Drei lesenswerte Essays von Umberto Eco, die mal im engeren, mal im weiteren Sinne mit "Verschwörungen" zu tun haben. Die Texte sind bereits aus anderen Buch-Veröffentlichungen bekannt. Wer bereits Ecos "Auf den Schultern von Riesen", "Im Wald der Fiktionen" und "Die Fabrikation des Feindes und andere Gelegenheitsschriften" gelesen hat, findet hier nichts Neues.
Irreführende Titel
Der Titel lässt vermuten, dass es in dem Buch um Verschwörungstheorien geht und diese dann hinsichtlich von Mustern analysiert werden, sodass man möglicherweise auf Gemeinsamkeiten und Unterschiede stoßen wird. Dies ist jedoch so nicht der Fall, denn tatsächlich handelt es sich nur um eine Zusammenstellung mehrere Essays von Umberto Eco, die inhaltlich zwar alle mit Verschwörungstheorien zu tun haben, aber wenig einen roten Faden erkennen lassen. So gibt es im Ansatz ein paar analytische Elemente, jedoch ist es letztendlich nur eine Zusammenstellung einigen Verschwörungstheorien.

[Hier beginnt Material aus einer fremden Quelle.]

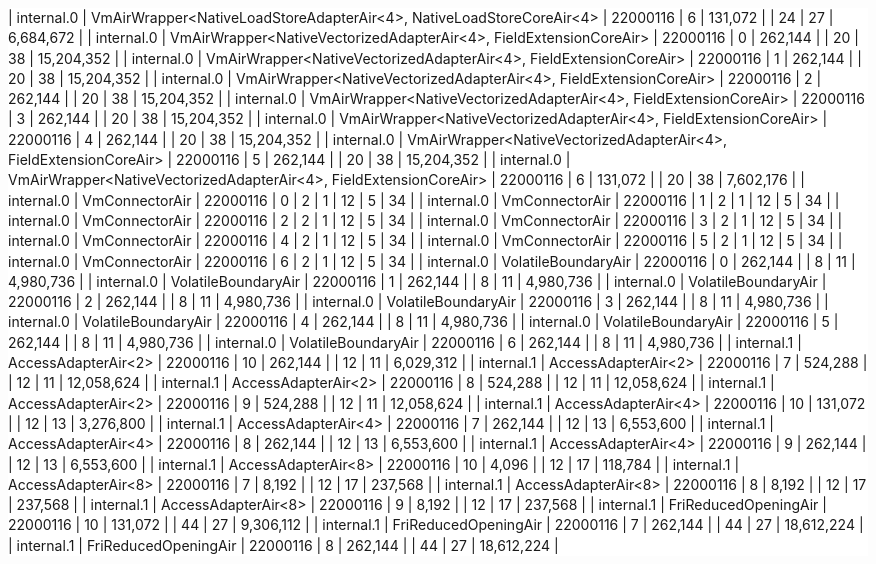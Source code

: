 | internal.0 | VmAirWrapper<NativeLoadStoreAdapterAir<4>, NativeLoadStoreCoreAir<4> | 22000116 | 6 | 131,072 |  | 24 | 27 | 6,684,672 | 
| internal.0 | VmAirWrapper<NativeVectorizedAdapterAir<4>, FieldExtensionCoreAir> | 22000116 | 0 | 262,144 |  | 20 | 38 | 15,204,352 | 
| internal.0 | VmAirWrapper<NativeVectorizedAdapterAir<4>, FieldExtensionCoreAir> | 22000116 | 1 | 262,144 |  | 20 | 38 | 15,204,352 | 
| internal.0 | VmAirWrapper<NativeVectorizedAdapterAir<4>, FieldExtensionCoreAir> | 22000116 | 2 | 262,144 |  | 20 | 38 | 15,204,352 | 
| internal.0 | VmAirWrapper<NativeVectorizedAdapterAir<4>, FieldExtensionCoreAir> | 22000116 | 3 | 262,144 |  | 20 | 38 | 15,204,352 | 
| internal.0 | VmAirWrapper<NativeVectorizedAdapterAir<4>, FieldExtensionCoreAir> | 22000116 | 4 | 262,144 |  | 20 | 38 | 15,204,352 | 
| internal.0 | VmAirWrapper<NativeVectorizedAdapterAir<4>, FieldExtensionCoreAir> | 22000116 | 5 | 262,144 |  | 20 | 38 | 15,204,352 | 
| internal.0 | VmAirWrapper<NativeVectorizedAdapterAir<4>, FieldExtensionCoreAir> | 22000116 | 6 | 131,072 |  | 20 | 38 | 7,602,176 | 
| internal.0 | VmConnectorAir | 22000116 | 0 | 2 | 1 | 12 | 5 | 34 | 
| internal.0 | VmConnectorAir | 22000116 | 1 | 2 | 1 | 12 | 5 | 34 | 
| internal.0 | VmConnectorAir | 22000116 | 2 | 2 | 1 | 12 | 5 | 34 | 
| internal.0 | VmConnectorAir | 22000116 | 3 | 2 | 1 | 12 | 5 | 34 | 
| internal.0 | VmConnectorAir | 22000116 | 4 | 2 | 1 | 12 | 5 | 34 | 
| internal.0 | VmConnectorAir | 22000116 | 5 | 2 | 1 | 12 | 5 | 34 | 
| internal.0 | VmConnectorAir | 22000116 | 6 | 2 | 1 | 12 | 5 | 34 | 
| internal.0 | VolatileBoundaryAir | 22000116 | 0 | 262,144 |  | 8 | 11 | 4,980,736 | 
| internal.0 | VolatileBoundaryAir | 22000116 | 1 | 262,144 |  | 8 | 11 | 4,980,736 | 
| internal.0 | VolatileBoundaryAir | 22000116 | 2 | 262,144 |  | 8 | 11 | 4,980,736 | 
| internal.0 | VolatileBoundaryAir | 22000116 | 3 | 262,144 |  | 8 | 11 | 4,980,736 | 
| internal.0 | VolatileBoundaryAir | 22000116 | 4 | 262,144 |  | 8 | 11 | 4,980,736 | 
| internal.0 | VolatileBoundaryAir | 22000116 | 5 | 262,144 |  | 8 | 11 | 4,980,736 | 
| internal.0 | VolatileBoundaryAir | 22000116 | 6 | 262,144 |  | 8 | 11 | 4,980,736 | 
| internal.1 | AccessAdapterAir<2> | 22000116 | 10 | 262,144 |  | 12 | 11 | 6,029,312 | 
| internal.1 | AccessAdapterAir<2> | 22000116 | 7 | 524,288 |  | 12 | 11 | 12,058,624 | 
| internal.1 | AccessAdapterAir<2> | 22000116 | 8 | 524,288 |  | 12 | 11 | 12,058,624 | 
| internal.1 | AccessAdapterAir<2> | 22000116 | 9 | 524,288 |  | 12 | 11 | 12,058,624 | 
| internal.1 | AccessAdapterAir<4> | 22000116 | 10 | 131,072 |  | 12 | 13 | 3,276,800 | 
| internal.1 | AccessAdapterAir<4> | 22000116 | 7 | 262,144 |  | 12 | 13 | 6,553,600 | 
| internal.1 | AccessAdapterAir<4> | 22000116 | 8 | 262,144 |  | 12 | 13 | 6,553,600 | 
| internal.1 | AccessAdapterAir<4> | 22000116 | 9 | 262,144 |  | 12 | 13 | 6,553,600 | 
| internal.1 | AccessAdapterAir<8> | 22000116 | 10 | 4,096 |  | 12 | 17 | 118,784 | 
| internal.1 | AccessAdapterAir<8> | 22000116 | 7 | 8,192 |  | 12 | 17 | 237,568 | 
| internal.1 | AccessAdapterAir<8> | 22000116 | 8 | 8,192 |  | 12 | 17 | 237,568 | 
| internal.1 | AccessAdapterAir<8> | 22000116 | 9 | 8,192 |  | 12 | 17 | 237,568 | 
| internal.1 | FriReducedOpeningAir | 22000116 | 10 | 131,072 |  | 44 | 27 | 9,306,112 | 
| internal.1 | FriReducedOpeningAir | 22000116 | 7 | 262,144 |  | 44 | 27 | 18,612,224 | 
| internal.1 | FriReducedOpeningAir | 22000116 | 8 | 262,144 |  | 44 | 27 | 18,612,224 |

Was mich gestört hat: italienische und französische Titel sowie Redewendungen wurden nicht mit übersetzt, was dahingehend ein Problem war, wenn Umberto sich auf den Inhalt bezog und quasi geschrieben hat, wie logisch das doch alles sei (und man einfach nicht weiß, was da steht). Es war insgesamt ganz nett zu lesen und mir etwas mehr als 100 Seiten auch schnell was für Zwischendurch.
Kurzweilig, streckenweise interessant, teils aber auch zu oberflächlich. Reine Aufzählung von (mehr oder weniger) bekannten Verschwörungen der Vergangenheit.